As reported first in http://lists.debian.org/debian-ia64/2012/01/msg00016.html, I'm getting stability issues with kernel > 2.6.38. I've bisected the problem to commit 37a9d912b24f96a0591773e6e6c3642991ae5a70 (futex: Sanitize cmpxchg_futex_value_locked API). Here are some issues that can be easily observed: - in a X session (tested under GNOME Classic as well as TWM), hitting the Tab key while in a terminal window instantly triggers a X restart. X isn't crashed as I wrongly assume initially. From the logs, it's definitely properly shut down and restarted - still in a X session, clicking on the "Edit" menu or "Back button" of Firefox/Iceweasel triggers a crash of Firefox/Iceweasel. For this scenario, I have some kind of gdb stack trace in PulseAudio, before gdb itself goes wrong (more on this later; core file available) First investigations let me wrongly assume that these issues were related to something bad in PulseAudio, as uninstalling PulseAudio fixed both of them (Tab key in a terminal issue and Firefox/Iceweasel crash). However, other crashes make me believe that PulseAudio was only a evidence of something more general broken since the bisected commit. Most notably, gdb can't be started at all. Every attempts to debug a program immediately ends up with a SIGTRAP signal. Quite problematic to debug further... It's noteworthy that the exact same system doesn't exhibit these issues when rebooted with kernel 2.6.38 (Debian linux-image-2.6.38-2-mckinley if needed).

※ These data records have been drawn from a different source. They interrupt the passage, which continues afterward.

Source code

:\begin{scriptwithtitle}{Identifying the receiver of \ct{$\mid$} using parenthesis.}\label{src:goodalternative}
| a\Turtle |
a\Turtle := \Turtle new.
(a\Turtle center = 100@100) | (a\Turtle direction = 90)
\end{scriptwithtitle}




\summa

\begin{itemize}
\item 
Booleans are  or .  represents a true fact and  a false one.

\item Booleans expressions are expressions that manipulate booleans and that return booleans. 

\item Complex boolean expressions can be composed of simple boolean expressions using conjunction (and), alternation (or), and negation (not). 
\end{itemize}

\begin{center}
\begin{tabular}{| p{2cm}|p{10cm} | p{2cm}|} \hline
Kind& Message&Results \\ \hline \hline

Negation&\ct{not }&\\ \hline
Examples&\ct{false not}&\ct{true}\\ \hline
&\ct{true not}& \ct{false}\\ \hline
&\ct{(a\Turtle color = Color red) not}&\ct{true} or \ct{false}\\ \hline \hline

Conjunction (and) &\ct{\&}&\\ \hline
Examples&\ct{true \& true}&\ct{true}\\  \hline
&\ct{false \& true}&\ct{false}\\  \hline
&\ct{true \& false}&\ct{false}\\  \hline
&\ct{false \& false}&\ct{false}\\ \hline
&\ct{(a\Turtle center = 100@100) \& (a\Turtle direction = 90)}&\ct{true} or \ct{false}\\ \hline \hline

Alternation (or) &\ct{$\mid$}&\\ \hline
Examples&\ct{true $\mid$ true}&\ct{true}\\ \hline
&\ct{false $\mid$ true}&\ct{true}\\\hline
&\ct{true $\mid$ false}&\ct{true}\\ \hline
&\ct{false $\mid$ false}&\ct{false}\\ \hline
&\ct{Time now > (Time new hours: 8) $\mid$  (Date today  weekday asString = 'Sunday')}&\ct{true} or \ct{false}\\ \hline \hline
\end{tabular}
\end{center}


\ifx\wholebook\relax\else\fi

While also testing GL rendering on my system, trying to run ioQuake3-based Quake 3 demo gives at startup: ------ Initializing Sound ------ Assertion 'pthread_mutex_unlock(&m->mutex) == 0' failed at pulsecore/mutex-posix.c:106, function pa_mutex_unlock(). Aborting. ----- Client Shutdown (Received signal 6) ----- RE_Shutdown( 1 ) So, still triggered in PulseAudio, but definitely mutex-related...
Forwarded to the linux-ia64 list, though I chose a poor subject line. http://thread.gmane.org/gmane.linux.kernel/1111752/focus=22096
Created attachment 72915 [details] proposed patch I think I found the problem. GCC re-orders code because it does not know that the ia64 fault handler may change the value of register r8 to -EFAULT
Hello, Just rebuilt kernel with patch proposed in attachment #72915 [details]. Issue fixed :-) Many thanks, Emeric PS: gdb is still returning early with SIGTRAP when debugging Iceweasel (didn't have time to try other programs). However every other reported issues (futex test suite, Tab keystroke in a terminal window, Iceweasel's buttons and menus, ioQuake3-based Quake 3 demo) now work fine. So it may be a problem with gdb itself.
Fix (slightly modified from patch attached here because Linus pointed out that we should tell GCC that the __asm__ code modifies r8) is now upstream: http://git.kernel.org/?p=linux/kernel/git/torvalds/linux.git;a=commitdiff;h=c76f39bddb84f93f70a5520d9253ec0317bec216
New patch version works flawlessly. Thanks, Emeric